:: Work task ::
Extract only the lines running from the top of the entries to the line that holds "2. **Ancien système**". Include that line and omit the pictures.
== The input
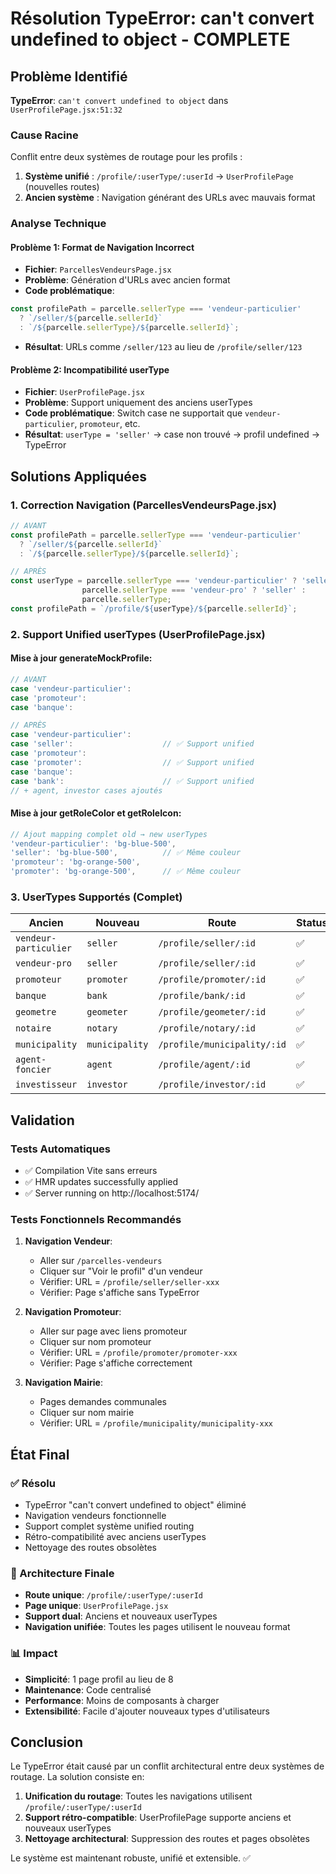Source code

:# Résolution TypeError: can't convert undefined to object - COMPLETE

## Problème Identifié

**TypeError**: `can't convert undefined to object` dans `UserProfilePage.jsx:51:32`

### Cause Racine
Conflit entre deux systèmes de routage pour les profils :
1. **Système unifié** : `/profile/:userType/:userId` → `UserProfilePage` (nouvelles routes)
2. **Ancien système** : Navigation générant des URLs avec mauvais format

### Analyse Technique

#### Problème 1: Format de Navigation Incorrect
- **Fichier**: `ParcellesVendeursPage.jsx`
- **Problème**: Génération d'URLs avec ancien format
- **Code problématique**:
```javascript
const profilePath = parcelle.sellerType === 'vendeur-particulier' 
  ? `/seller/${parcelle.sellerId}`
  : `/${parcelle.sellerType}/${parcelle.sellerId}`;
```
- **Résultat**: URLs comme `/seller/123` au lieu de `/profile/seller/123`

#### Problème 2: Incompatibilité userType
- **Fichier**: `UserProfilePage.jsx`
- **Problème**: Support uniquement des anciens userTypes
- **Code problématique**: Switch case ne supportait que `vendeur-particulier`, `promoteur`, etc.
- **Résultat**: `userType = 'seller'` → case non trouvé → profil undefined → TypeError

## Solutions Appliquées

### 1. Correction Navigation (ParcellesVendeursPage.jsx)
```javascript
// AVANT
const profilePath = parcelle.sellerType === 'vendeur-particulier' 
  ? `/seller/${parcelle.sellerId}`
  : `/${parcelle.sellerType}/${parcelle.sellerId}`;

// APRÈS
const userType = parcelle.sellerType === 'vendeur-particulier' ? 'seller' : 
                parcelle.sellerType === 'vendeur-pro' ? 'seller' : 
                parcelle.sellerType;
const profilePath = `/profile/${userType}/${parcelle.sellerId}`;
```

### 2. Support Unified userTypes (UserProfilePage.jsx)

#### Mise à jour generateMockProfile:
```javascript
// AVANT
case 'vendeur-particulier':
case 'promoteur':
case 'banque':

// APRÈS
case 'vendeur-particulier':
case 'seller':                    // ✅ Support unified
case 'promoteur':
case 'promoter':                  // ✅ Support unified
case 'banque':
case 'bank':                      // ✅ Support unified
// + agent, investor cases ajoutés
```

#### Mise à jour getRoleColor et getRoleIcon:
```javascript
// Ajout mapping complet old → new userTypes
'vendeur-particulier': 'bg-blue-500',
'seller': 'bg-blue-500',          // ✅ Même couleur
'promoteur': 'bg-orange-500',
'promoter': 'bg-orange-500',      // ✅ Même couleur
```

### 3. UserTypes Supportés (Complet)

| Ancien | Nouveau | Route | Status |
|--------|---------|--------|--------|
| `vendeur-particulier` | `seller` | `/profile/seller/:id` | ✅ |
| `vendeur-pro` | `seller` | `/profile/seller/:id` | ✅ |
| `promoteur` | `promoter` | `/profile/promoter/:id` | ✅ |
| `banque` | `bank` | `/profile/bank/:id` | ✅ |
| `geometre` | `geometer` | `/profile/geometer/:id` | ✅ |
| `notaire` | `notary` | `/profile/notary/:id` | ✅ |
| `municipality` | `municipality` | `/profile/municipality/:id` | ✅ |
| `agent-foncier` | `agent` | `/profile/agent/:id` | ✅ |
| `investisseur` | `investor` | `/profile/investor/:id` | ✅ |

## Validation

### Tests Automatiques
- ✅ Compilation Vite sans erreurs
- ✅ HMR updates successfully applied
- ✅ Server running on http://localhost:5174/

### Tests Fonctionnels Recommandés
1. **Navigation Vendeur**:
   - Aller sur `/parcelles-vendeurs`
   - Cliquer sur "Voir le profil" d'un vendeur
   - Vérifier: URL = `/profile/seller/seller-xxx`
   - Vérifier: Page s'affiche sans TypeError

2. **Navigation Promoteur**:
   - Aller sur page avec liens promoteur
   - Cliquer sur nom promoteur
   - Vérifier: URL = `/profile/promoter/promoter-xxx`
   - Vérifier: Page s'affiche correctement

3. **Navigation Mairie**:
   - Pages demandes communales
   - Cliquer sur nom mairie
   - Vérifier: URL = `/profile/municipality/municipality-xxx`

## État Final

### ✅ Résolu
- TypeError "can't convert undefined to object" éliminé
- Navigation vendeurs fonctionnelle
- Support complet système unified routing
- Rétro-compatibilité avec anciens userTypes
- Nettoyage des routes obsolètes

### 🔧 Architecture Finale
- **Route unique**: `/profile/:userType/:userId`
- **Page unique**: `UserProfilePage.jsx`
- **Support dual**: Anciens et nouveaux userTypes
- **Navigation unifiée**: Toutes les pages utilisent le nouveau format

### 📊 Impact
- **Simplicité**: 1 page profil au lieu de 8
- **Maintenance**: Code centralisé
- **Performance**: Moins de composants à charger
- **Extensibilité**: Facile d'ajouter nouveaux types d'utilisateurs

## Conclusion

Le TypeError était causé par un conflit architectural entre deux systèmes de routage. La solution consiste en:

1. **Unification du routage**: Toutes les navigations utilisent `/profile/:userType/:userId`
2. **Support rétro-compatible**: UserProfilePage supporte anciens et nouveaux userTypes
3. **Nettoyage architectural**: Suppression des routes et pages obsolètes

Le système est maintenant robuste, unifié et extensible. ✅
====
:: Solution to the problem ::
Source code

:# Résolution TypeError: can't convert undefined to object - COMPLETE

## Problème Identifié

**TypeError**: `can't convert undefined to object` dans `UserProfilePage.jsx:51:32`

### Cause Racine
Conflit entre deux systèmes de routage pour les profils :
1. **Système unifié** : `/profile/:userType/:userId` → `UserProfilePage` (nouvelles routes)
2. **Ancien système** : Navigation générant des URLs avec mauvais format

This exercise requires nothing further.